Für "ihren" Hausarzt zogen am Samstag einige Tausend Patienten nach München. Die Demonstration im Olympiastadion wurde organisiert vom Bayerischen Hausärzteverband und der Vereinigung patient-informiert-sich.de.

© Foto: dpa

Eingestimmt von dem Allgemeinarzt Dr. Jürgen Arnhardt aus Höchstädt im Landkreis Dillingen, klatschten und sangen die Demonstranten unter dem riesigen Zeltdach des Olympiastadions mit wahrer Begeisterung zum Rhythmus des Kult-Hits aus den 70er Jahren. Der Protest von Hausärzten und Patienten aus ganz Bayern gegen eine "Zerstörung unseres solidarischen Gesundheitssystems", gegen profitorientierte Kapitalgesellschaften im Gesundheitswesen und für den Fortbestand der hausärztlichen Versorgung bekam damit eine besondere musikalische Note.

Zuvor hatte das Kabarettisten-Duo Volker Heißmann und Martin Rassau aus Fürth als die beiden Witwen "Waltraud und Mariechen" aktuelle Entwicklungen im Gesundheitswesen aufs Korn genommen und mit Bemerkungen zur Praxisgebühr, Call-Centern und anderen gesundheitlichen Beschwernissen des Alltags für Erheiterung gesorgt.
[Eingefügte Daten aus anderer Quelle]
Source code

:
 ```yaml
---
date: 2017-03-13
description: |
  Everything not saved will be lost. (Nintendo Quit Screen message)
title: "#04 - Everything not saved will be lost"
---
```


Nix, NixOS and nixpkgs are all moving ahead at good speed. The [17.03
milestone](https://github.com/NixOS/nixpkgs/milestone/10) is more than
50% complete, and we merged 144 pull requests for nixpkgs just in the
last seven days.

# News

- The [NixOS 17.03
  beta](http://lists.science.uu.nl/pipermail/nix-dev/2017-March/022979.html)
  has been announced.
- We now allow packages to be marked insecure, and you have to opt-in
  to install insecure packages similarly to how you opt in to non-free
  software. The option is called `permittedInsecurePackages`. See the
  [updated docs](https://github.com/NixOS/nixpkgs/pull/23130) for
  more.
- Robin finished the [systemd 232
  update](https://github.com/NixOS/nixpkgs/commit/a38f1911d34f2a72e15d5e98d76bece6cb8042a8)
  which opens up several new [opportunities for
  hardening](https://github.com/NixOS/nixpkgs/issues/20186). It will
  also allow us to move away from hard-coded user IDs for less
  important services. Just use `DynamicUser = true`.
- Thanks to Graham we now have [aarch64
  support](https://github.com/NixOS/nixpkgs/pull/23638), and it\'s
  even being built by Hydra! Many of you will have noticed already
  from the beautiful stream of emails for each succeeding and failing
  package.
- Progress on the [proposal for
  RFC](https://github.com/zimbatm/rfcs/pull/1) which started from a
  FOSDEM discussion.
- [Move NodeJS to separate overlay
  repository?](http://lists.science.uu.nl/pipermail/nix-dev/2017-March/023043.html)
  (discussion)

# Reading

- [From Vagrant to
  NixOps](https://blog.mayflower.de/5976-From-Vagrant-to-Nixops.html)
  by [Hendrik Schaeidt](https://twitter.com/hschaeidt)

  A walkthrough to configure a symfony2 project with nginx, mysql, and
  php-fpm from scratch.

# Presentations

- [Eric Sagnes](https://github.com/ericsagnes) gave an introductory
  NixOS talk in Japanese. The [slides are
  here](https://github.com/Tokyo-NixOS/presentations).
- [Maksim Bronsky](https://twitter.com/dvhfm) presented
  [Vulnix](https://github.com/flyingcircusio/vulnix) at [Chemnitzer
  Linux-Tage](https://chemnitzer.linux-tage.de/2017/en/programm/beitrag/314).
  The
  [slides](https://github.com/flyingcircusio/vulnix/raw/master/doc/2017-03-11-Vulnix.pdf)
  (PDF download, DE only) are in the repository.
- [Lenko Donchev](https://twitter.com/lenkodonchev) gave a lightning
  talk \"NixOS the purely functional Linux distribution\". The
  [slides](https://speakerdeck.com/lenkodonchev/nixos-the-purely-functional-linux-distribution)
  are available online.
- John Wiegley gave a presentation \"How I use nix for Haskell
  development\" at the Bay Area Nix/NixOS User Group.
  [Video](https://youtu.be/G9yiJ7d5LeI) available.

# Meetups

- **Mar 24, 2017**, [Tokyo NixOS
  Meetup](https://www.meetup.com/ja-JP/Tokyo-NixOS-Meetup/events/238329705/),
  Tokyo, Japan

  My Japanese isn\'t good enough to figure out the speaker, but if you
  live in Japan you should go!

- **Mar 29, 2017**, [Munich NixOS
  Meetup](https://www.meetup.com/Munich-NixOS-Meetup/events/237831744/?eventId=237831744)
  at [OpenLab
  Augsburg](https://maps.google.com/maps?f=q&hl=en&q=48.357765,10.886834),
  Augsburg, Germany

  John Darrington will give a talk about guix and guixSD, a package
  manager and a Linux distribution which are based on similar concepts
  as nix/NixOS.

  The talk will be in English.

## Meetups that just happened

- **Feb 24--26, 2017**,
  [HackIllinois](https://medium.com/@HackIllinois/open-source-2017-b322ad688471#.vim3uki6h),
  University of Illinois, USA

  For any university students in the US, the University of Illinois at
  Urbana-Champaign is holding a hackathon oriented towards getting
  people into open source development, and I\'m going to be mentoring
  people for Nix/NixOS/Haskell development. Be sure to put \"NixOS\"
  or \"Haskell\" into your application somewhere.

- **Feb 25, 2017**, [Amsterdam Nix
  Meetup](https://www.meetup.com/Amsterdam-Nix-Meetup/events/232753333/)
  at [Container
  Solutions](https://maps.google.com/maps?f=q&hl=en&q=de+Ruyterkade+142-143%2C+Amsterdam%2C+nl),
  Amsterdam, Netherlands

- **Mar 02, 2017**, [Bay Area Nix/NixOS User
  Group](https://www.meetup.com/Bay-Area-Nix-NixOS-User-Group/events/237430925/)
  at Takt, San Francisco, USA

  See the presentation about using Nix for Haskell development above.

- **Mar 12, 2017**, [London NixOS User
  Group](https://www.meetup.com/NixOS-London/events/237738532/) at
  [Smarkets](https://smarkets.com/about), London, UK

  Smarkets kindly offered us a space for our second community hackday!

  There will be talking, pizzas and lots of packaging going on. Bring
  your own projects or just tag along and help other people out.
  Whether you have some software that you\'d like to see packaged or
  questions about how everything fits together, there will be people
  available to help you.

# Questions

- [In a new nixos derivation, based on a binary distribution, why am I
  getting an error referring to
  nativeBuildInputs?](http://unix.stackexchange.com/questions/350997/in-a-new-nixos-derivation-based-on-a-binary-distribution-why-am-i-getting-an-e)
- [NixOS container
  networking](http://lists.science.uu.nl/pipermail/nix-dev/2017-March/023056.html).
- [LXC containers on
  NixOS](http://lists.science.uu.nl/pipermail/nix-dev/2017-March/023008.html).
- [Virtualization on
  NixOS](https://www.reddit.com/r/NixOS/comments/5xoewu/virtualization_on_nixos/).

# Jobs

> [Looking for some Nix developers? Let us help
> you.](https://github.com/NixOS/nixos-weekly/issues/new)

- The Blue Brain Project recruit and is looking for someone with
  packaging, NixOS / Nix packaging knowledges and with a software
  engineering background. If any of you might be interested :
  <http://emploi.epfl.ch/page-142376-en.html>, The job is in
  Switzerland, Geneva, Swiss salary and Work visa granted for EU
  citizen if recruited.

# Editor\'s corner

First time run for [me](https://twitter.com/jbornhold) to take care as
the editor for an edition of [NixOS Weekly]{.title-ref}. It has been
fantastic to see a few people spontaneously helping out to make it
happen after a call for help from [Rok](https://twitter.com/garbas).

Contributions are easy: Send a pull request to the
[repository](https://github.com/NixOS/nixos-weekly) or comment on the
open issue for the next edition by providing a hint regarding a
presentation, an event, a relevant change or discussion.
Tatsächlich ging es den Organisatoren der Münchner Großdemonstration jedoch um mehr als nur um Unterhaltung. "Der Widerstand gegen diese Gesundheitspolitik ist eröffnet", sagte die Gründerin der Initiative "Patient-informiert-sich.de", Renate Hartwig. Das Gesundheitswesen dürfe nicht in die Hand von Konzernen geraten. "Wir wollen keine Amerikanisierung". Den Gesundheitspolitikern empfahl sie, sich warm anzuziehen. Denn: "Wir sind das Volk. Und ihr seid unsere Vertreter".
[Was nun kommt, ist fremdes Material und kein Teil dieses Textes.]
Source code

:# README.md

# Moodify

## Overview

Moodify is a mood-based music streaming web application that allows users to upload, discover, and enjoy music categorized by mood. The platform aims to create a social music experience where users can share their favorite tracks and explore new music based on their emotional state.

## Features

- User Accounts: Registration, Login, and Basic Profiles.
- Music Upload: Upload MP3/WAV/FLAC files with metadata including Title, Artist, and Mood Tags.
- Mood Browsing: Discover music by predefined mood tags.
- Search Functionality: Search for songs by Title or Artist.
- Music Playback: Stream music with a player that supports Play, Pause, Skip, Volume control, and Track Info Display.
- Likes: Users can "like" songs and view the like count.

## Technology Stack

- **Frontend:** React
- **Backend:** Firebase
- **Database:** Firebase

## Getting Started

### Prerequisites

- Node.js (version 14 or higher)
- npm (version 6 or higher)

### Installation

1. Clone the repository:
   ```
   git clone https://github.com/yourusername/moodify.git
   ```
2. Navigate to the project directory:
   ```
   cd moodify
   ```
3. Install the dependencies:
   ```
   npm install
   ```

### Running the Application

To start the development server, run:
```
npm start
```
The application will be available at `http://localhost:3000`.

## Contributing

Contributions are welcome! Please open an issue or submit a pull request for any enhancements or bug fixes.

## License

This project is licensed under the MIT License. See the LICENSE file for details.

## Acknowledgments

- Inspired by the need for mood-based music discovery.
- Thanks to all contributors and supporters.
Vor einem permanenten Abbau unseres Sozialstaates warnte der Vorsitzende des Bayerischen Hausärzteverbandes, Dr. Wolfgang Hoppenthaller. Zusatzbeiträge und Selbstbeteiligung als Zauberformel hätten mit der vielbeschworenen Eigenverantwortung der Bürger wenig zu tun. Asthmatiker und Herzkranke könne man für ihre Erkrankung nicht verantwortlich machen. Unter dem zweiten Stichwort "Hebung von Rationalisierungs-Reserven" werde der Sozialabbau weiter fortgesetzt und das Solidarsystem an Aktien- und Kapitalgesellschaften verkauft, kritisierte Hoppenthaller. Der Staat stehle sich damit aus der Verantwortung für seine Bürger.
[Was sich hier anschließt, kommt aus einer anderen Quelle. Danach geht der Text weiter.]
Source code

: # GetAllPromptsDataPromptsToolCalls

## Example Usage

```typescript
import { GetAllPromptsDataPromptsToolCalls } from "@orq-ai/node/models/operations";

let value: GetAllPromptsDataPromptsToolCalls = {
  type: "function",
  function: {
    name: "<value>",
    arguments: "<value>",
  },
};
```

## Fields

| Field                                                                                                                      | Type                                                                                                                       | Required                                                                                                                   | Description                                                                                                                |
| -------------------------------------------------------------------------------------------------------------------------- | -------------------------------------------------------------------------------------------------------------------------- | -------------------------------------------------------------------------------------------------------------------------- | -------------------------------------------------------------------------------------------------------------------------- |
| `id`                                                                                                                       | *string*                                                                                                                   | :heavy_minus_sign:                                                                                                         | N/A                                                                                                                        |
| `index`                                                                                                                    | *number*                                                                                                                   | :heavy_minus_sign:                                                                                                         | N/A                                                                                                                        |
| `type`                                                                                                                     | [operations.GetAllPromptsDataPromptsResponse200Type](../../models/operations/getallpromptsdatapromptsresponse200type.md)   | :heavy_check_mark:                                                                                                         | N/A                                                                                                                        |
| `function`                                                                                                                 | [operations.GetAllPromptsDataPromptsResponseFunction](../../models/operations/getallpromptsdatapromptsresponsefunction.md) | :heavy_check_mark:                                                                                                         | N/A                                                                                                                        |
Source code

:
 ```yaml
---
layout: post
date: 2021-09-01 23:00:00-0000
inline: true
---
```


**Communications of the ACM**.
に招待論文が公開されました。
Vor einem Werteverlust im Gesundheitswesen warnte der Benediktinerpater Dr. Anselm Grün. Der Arzt drohe zum Dienstleister und Techniker zu verkommen. "Ein Techniker kann aber nicht heilen", sagte Grün. Ein Gesundheitswesen, das vom Markt dominiert wird, könne den Kranken nicht gerecht werden. Denn wenn der Patient zum Kunden wird, werde das Gesundheitswesen nur noch für Gesunde da sein, so Grün.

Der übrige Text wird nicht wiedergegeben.